Google's Heisenberg Problem

Google has a Heisenberg problem. In fact, all search engine algorithms likely have this problem.

Google Heisenberg Problem

The Heisenberg Uncertainty Principle

What is the Heisenberg Uncertainty Principle? The scientific version goes something like this.

The act of measuring one magnitude of a particle, be it its mass, its velocity, or its position, causes the other magnitudes to blur. This is not due to imprecise measurements. Technology is advanced enough to hypothetically yield correct measurements. The blurring of these magnitudes is a fundamental property of nature.

The quantum mechanics that go into the Heisenberg Uncertainty Principle are hard to follow. That’s probably an understatement. It is fascinating to read about the verbal jousting Heisenberg, Schrödinger and Einstein on the topic. (I’m envisioning what the discussion might look like as a series of Tweets.)

Yet, some of the mainstream interpretations you get from the Heisenberg Uncertainty Principle are “the very act of measuring something changes it” and, by proxy, that “the observer becomes part of the observed system”.

These two interpretations can be applied to Google’s observation of the Internet.

Google Changes the System

Observer from Fringe

Not only does Google observe and measure the Internet, they communicate about what they’re measuring. Perhaps quantum theorists (and those looking at comments on YouTube) would disagree with me, but the difference is also that the Internet is made up of real sentience. Because of this, the reaction to observation and measurement may be magnified and cause more ‘blur’.

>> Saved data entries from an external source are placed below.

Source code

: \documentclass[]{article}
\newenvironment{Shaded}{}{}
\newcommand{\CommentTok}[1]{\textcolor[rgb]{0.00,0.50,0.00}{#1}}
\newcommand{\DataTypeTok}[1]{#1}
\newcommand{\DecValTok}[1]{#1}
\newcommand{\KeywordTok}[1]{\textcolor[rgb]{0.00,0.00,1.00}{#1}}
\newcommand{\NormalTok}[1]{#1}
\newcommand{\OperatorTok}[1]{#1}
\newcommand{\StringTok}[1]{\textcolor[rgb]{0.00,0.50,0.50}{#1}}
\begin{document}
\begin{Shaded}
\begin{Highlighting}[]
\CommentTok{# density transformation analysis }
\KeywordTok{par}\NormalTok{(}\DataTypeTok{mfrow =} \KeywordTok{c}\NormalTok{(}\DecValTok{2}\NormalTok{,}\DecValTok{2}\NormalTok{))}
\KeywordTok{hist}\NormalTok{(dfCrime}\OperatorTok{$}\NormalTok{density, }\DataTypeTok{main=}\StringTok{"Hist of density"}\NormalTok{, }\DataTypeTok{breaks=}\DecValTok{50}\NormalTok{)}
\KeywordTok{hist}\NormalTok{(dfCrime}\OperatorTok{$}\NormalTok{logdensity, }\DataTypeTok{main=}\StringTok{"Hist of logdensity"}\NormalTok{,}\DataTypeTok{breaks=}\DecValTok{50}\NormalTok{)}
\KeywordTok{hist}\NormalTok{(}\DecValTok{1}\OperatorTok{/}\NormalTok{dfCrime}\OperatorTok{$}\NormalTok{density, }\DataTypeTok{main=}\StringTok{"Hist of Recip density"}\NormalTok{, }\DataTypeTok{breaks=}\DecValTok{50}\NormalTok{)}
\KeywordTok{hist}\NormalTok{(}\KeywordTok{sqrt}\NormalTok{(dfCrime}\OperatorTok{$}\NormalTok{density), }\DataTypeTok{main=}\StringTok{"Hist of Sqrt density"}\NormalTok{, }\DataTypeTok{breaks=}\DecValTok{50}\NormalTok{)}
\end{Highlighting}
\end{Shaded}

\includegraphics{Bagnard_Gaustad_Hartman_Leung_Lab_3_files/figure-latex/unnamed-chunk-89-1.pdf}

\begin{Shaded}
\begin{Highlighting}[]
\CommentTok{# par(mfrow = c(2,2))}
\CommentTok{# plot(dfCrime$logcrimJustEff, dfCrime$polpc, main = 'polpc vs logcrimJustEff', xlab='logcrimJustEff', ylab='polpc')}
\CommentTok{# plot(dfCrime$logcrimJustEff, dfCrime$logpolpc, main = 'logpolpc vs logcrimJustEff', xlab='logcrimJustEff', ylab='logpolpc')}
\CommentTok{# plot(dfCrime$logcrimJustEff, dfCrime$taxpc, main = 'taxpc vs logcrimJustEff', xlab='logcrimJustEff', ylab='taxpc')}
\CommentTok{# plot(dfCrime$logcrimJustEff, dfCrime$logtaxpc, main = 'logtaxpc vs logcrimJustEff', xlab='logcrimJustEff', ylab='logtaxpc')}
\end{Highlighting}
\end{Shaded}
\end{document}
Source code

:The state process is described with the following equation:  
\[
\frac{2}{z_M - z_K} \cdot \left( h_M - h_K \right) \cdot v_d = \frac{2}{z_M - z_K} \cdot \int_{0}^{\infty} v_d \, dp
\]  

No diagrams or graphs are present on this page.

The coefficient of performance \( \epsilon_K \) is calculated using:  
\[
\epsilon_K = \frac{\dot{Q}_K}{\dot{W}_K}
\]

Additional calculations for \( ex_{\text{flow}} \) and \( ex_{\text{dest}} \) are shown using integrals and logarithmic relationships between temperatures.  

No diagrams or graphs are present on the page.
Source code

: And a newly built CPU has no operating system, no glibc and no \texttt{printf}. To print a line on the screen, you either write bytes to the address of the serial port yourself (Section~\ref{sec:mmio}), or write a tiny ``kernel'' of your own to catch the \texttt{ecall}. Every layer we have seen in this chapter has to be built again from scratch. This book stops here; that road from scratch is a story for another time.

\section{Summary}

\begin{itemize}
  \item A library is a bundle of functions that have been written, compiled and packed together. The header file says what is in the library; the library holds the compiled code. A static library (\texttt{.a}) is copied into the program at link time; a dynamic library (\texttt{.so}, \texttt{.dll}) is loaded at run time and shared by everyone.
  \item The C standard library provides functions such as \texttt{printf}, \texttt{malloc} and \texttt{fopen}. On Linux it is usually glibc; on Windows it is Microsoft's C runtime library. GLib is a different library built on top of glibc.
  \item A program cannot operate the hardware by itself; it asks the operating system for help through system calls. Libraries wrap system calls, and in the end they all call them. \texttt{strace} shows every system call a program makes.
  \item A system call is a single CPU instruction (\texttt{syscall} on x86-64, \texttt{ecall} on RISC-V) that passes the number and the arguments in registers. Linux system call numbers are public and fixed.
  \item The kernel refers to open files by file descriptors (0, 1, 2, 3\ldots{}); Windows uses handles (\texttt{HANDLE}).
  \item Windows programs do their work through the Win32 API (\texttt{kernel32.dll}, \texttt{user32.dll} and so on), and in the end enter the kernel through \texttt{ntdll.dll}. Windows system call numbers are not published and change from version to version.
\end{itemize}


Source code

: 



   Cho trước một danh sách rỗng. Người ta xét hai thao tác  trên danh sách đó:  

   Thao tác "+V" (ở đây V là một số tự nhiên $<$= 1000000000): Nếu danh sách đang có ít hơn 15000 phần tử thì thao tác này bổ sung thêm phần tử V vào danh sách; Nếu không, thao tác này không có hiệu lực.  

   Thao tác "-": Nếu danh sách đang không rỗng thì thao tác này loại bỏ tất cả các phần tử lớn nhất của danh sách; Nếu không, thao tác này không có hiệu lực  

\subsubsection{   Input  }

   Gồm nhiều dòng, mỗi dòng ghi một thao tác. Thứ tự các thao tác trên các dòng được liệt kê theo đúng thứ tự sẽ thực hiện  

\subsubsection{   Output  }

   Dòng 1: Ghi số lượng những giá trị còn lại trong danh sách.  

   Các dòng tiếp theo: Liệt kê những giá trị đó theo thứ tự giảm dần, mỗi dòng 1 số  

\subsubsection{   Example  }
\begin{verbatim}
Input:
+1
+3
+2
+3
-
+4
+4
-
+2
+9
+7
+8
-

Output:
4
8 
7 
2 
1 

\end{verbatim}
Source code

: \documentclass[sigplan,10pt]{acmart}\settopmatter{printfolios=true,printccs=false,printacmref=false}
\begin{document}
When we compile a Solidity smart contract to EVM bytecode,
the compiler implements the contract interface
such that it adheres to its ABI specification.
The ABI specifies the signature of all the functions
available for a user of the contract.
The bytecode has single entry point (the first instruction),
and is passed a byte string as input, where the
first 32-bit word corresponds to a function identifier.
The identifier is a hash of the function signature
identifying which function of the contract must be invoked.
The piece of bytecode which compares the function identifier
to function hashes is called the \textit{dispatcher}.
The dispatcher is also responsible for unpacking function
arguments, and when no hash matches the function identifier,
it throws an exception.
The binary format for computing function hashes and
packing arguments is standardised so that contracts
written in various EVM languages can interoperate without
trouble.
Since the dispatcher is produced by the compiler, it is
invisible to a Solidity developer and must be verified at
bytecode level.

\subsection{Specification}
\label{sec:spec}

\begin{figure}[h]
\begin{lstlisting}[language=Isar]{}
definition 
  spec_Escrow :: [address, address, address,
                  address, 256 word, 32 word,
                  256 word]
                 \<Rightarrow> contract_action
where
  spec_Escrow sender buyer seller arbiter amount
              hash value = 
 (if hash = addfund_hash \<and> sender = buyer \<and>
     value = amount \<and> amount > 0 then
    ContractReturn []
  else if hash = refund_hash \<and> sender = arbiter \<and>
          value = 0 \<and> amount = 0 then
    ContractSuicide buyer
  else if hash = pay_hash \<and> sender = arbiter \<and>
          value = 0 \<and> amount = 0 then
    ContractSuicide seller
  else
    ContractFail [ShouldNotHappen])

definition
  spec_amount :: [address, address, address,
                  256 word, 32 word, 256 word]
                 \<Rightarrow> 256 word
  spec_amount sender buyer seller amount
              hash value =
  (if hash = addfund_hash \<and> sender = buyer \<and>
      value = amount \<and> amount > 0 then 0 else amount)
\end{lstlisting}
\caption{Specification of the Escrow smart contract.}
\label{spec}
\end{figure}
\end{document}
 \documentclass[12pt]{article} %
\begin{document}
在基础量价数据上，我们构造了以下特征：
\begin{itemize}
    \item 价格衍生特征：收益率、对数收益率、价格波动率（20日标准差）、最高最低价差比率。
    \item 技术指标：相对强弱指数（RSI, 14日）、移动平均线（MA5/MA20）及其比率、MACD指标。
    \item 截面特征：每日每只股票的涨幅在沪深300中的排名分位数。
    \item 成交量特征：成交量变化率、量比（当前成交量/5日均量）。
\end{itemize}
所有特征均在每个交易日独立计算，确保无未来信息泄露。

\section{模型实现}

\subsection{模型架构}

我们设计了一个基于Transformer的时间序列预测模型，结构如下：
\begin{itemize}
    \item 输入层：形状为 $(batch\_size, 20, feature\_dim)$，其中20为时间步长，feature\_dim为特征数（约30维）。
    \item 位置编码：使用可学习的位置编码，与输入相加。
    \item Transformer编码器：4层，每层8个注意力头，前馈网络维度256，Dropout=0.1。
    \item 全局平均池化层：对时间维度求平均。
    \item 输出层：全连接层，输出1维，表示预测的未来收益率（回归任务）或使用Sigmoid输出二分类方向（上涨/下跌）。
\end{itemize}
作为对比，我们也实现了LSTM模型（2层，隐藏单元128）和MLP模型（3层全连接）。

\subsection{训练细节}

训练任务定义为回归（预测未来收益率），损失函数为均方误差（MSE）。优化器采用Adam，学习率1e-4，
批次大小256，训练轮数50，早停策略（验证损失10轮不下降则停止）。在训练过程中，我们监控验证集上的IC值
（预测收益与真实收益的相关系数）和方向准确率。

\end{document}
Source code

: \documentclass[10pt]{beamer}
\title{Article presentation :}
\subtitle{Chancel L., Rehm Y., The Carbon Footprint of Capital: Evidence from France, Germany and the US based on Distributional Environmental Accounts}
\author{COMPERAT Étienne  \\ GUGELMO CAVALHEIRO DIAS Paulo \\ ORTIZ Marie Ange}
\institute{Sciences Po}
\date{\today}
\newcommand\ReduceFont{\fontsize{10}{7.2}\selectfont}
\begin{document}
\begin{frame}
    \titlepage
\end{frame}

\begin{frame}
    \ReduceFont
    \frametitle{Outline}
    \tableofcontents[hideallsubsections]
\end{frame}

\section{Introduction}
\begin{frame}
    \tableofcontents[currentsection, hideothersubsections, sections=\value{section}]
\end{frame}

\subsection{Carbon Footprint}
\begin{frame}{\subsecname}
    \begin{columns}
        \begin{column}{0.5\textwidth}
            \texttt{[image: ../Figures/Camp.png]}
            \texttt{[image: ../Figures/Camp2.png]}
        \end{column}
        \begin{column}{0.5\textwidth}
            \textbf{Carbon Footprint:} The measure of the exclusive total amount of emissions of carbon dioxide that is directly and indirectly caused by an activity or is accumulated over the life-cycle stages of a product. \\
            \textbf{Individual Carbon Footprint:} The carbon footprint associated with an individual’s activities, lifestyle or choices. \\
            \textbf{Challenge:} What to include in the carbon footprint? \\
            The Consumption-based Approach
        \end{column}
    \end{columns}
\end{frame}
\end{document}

In ancient SEO times, meta keywords were used in the algorithm. But the measurement of that signal caused a fundamental change in the use of meta keywords. This is a bit different than the true version of the Heisenberg Uncertainty Principle where measuring one signal would cause the others to blur. In this case, it’s the measurement of the signal that causes it and the system to blur.

Heisenberg and the Link Graph

Today the algorithm relies heavily on the link graph. Trust and authority are assigned based on the quality, quantity, location and diversity of links between sites. Google has been observing and measuring this for some time. The result? The act of linking has blurred.

The very act of measuring the link graph has changed the link graph.

In an unmeasured system, links might still be created organically and for the sole purpose of attribution or navigation. But the measured system has reacted and links are not created organically. The purpose for a link may be, in fact, to ensure measurement by the observer.

Nowhere is this more clear than Demand Media’s tips to driving traffic.

Demand Studios Traffic Tips

Clearly, the observer has become part of the observed system.

Social Search Won’t Help

There are those who believe that moving from document based measurement to people based measurement will solve algorithmic problems. I disagree.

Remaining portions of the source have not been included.